| Bill
Sullivan (1942 - )
A contemporary American painter and printmaker
of landscapes, Bill Sullivan received his Master of Fine Arts
from the University of Pennsylvania in 1968. Since that time
his art has been the subject of numerous shows both nationally
and internationally. He has had over fifteen one man exhibitions
in New York City, where he has resided for much of his career.
The Albany Institute of Art is planning a major retrospective
of Sullivan's art in the near future. Today the art of Bill Sullivan
is housed in such major public collections as the Metropolitan
Museum of Art, New York, the Cleveland Museum, the Art Institute
of Albany and the Museum of the City of New York.

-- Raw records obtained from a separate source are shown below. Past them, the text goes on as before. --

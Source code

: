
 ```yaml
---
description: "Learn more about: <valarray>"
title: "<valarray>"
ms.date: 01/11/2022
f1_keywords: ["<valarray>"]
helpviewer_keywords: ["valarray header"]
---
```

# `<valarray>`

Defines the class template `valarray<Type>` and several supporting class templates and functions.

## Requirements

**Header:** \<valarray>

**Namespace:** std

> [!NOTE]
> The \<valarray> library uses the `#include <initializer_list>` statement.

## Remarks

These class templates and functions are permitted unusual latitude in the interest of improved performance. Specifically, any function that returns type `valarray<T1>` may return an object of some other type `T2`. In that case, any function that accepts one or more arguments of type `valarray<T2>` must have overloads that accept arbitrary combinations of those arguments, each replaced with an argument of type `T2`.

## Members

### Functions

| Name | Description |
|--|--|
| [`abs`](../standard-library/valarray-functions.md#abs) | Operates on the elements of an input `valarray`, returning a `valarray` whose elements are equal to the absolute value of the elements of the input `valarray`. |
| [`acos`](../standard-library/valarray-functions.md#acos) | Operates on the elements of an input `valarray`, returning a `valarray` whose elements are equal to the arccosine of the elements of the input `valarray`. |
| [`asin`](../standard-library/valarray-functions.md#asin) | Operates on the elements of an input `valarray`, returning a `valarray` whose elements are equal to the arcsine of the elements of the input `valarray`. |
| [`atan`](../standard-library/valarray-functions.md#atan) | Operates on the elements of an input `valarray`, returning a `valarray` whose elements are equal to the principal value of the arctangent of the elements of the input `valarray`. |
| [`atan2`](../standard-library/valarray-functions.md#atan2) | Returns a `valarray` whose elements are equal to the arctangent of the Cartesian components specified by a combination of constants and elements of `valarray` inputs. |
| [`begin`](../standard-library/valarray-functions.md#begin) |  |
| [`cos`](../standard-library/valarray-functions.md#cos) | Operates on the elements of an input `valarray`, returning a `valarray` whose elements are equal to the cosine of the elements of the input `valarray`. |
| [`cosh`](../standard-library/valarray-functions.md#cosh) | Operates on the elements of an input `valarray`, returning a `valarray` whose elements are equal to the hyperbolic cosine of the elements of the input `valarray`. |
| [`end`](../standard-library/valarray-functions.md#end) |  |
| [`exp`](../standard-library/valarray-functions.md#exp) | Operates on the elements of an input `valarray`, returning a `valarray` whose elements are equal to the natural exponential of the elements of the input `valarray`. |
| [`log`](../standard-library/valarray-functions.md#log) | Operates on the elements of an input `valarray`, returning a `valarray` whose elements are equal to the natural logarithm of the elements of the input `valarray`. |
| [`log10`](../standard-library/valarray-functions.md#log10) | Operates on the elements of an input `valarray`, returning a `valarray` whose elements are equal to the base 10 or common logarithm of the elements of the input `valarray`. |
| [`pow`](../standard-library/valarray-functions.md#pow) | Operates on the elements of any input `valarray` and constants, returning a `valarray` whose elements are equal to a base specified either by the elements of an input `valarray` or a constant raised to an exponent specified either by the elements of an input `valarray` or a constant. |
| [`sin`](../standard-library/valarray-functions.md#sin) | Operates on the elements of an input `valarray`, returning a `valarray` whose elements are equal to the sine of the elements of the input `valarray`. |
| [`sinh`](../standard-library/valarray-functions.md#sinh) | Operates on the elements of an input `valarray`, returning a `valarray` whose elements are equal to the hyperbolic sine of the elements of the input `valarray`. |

One interesting aspect of Sullivan's art is his lifelong study of the great 19th
century landscape painter, Frederick Edwin Church. In his large canvases Church
explored the spiritual forces of nature. Through his contemporary eyes, Sullivan
pursues a similar path. His study of Church has taken him to many places where
this master painted -- Colombia, Ecuador, the Hudson River Valley and elsewhere
in the United States. Sullivan has also co-authored a book on Church's travels
through South America.
In the compelling art of Bill Sullivan, landscape becomes a metaphor for universal
issues. On his work he has written,
"The attitude I wish to convey is one of hopeful seduction; a beauty
of doubt that becomes a hypnotic daydream while asking disturbing questions.
... Our culture prefers the charms of Disneyland to the consideration of mortality
inherent in a great waterfall or the vision of immortality in its rainbow."